## The task
For the listing below, print exactly the lines from the line with "ファイルがクロースされるまで，" to the line with "例としてreadシステムコールの処理プログラム\|sysRead()|を", both included, and nothing beyond them.
########
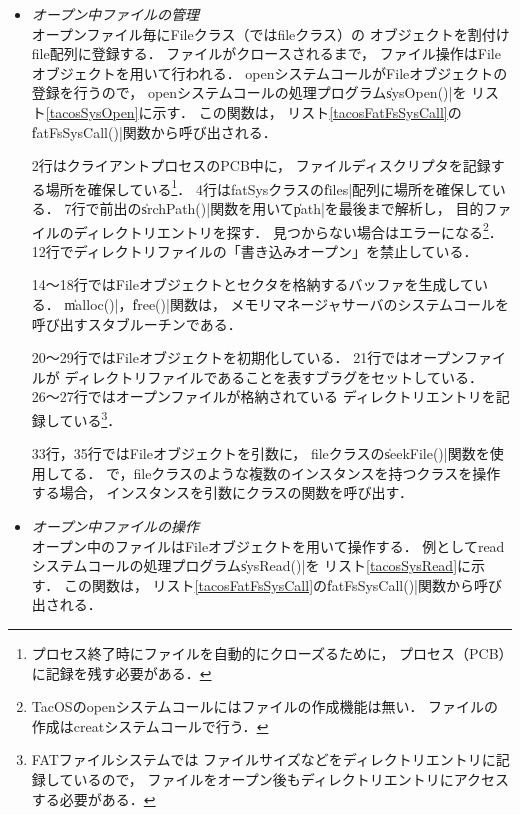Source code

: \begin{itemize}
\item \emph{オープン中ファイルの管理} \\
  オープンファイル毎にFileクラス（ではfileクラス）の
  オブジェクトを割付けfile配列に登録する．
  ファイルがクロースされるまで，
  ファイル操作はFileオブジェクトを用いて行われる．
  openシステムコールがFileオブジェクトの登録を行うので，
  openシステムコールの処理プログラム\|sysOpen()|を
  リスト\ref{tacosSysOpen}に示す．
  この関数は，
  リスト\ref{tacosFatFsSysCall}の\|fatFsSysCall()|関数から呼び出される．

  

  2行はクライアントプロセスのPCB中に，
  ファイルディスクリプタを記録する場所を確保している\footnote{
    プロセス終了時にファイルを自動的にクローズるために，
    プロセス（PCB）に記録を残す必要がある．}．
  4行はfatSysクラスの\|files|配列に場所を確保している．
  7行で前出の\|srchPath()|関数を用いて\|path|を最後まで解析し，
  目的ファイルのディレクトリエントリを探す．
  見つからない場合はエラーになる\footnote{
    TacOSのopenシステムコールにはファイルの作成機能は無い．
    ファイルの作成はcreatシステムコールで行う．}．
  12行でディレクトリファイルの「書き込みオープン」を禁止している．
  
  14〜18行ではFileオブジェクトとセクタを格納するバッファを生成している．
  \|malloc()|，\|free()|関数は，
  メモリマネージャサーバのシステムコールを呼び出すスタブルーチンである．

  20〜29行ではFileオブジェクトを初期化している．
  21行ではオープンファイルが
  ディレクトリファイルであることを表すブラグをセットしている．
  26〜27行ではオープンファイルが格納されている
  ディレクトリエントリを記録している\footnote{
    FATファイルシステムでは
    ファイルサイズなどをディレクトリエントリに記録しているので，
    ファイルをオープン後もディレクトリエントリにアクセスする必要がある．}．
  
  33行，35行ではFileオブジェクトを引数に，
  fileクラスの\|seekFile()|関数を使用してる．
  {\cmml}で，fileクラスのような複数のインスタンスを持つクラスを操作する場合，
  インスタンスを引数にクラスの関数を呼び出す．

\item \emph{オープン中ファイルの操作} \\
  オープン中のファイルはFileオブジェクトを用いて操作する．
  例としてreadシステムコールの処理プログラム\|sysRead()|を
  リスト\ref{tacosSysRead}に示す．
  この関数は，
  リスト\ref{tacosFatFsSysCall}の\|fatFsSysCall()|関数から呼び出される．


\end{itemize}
########
## Output of the task
  ファイルがクロースされるまで，
  ファイル操作はFileオブジェクトを用いて行われる．
  openシステムコールがFileオブジェクトの登録を行うので，
  openシステムコールの処理プログラム\|sysOpen()|を
  リスト\ref{tacosSysOpen}に示す．
  この関数は，
  リスト\ref{tacosFatFsSysCall}の\|fatFsSysCall()|関数から呼び出される．

  

  2行はクライアントプロセスのPCB中に，
  ファイルディスクリプタを記録する場所を確保している\footnote{
    プロセス終了時にファイルを自動的にクローズるために，
    プロセス（PCB）に記録を残す必要がある．}．
  4行はfatSysクラスの\|files|配列に場所を確保している．
  7行で前出の\|srchPath()|関数を用いて\|path|を最後まで解析し，
  目的ファイルのディレクトリエントリを探す．
  見つからない場合はエラーになる\footnote{
    TacOSのopenシステムコールにはファイルの作成機能は無い．
    ファイルの作成はcreatシステムコールで行う．}．
  12行でディレクトリファイルの「書き込みオープン」を禁止している．
  
  14〜18行ではFileオブジェクトとセクタを格納するバッファを生成している．
  \|malloc()|，\|free()|関数は，
  メモリマネージャサーバのシステムコールを呼び出すスタブルーチンである．

  20〜29行ではFileオブジェクトを初期化している．
  21行ではオープンファイルが
  ディレクトリファイルであることを表すブラグをセットしている．
  26〜27行ではオープンファイルが格納されている
  ディレクトリエントリを記録している\footnote{
    FATファイルシステムでは
    ファイルサイズなどをディレクトリエントリに記録しているので，
    ファイルをオープン後もディレクトリエントリにアクセスする必要がある．}．
  
  33行，35行ではFileオブジェクトを引数に，
  fileクラスの\|seekFile()|関数を使用してる．
  {\cmml}で，fileクラスのような複数のインスタンスを持つクラスを操作する場合，
  インスタンスを引数にクラスの関数を呼び出す．

\item \emph{オープン中ファイルの操作} \\
  オープン中のファイルはFileオブジェクトを用いて操作する．
  例としてreadシステムコールの処理プログラム\|sysRead()|を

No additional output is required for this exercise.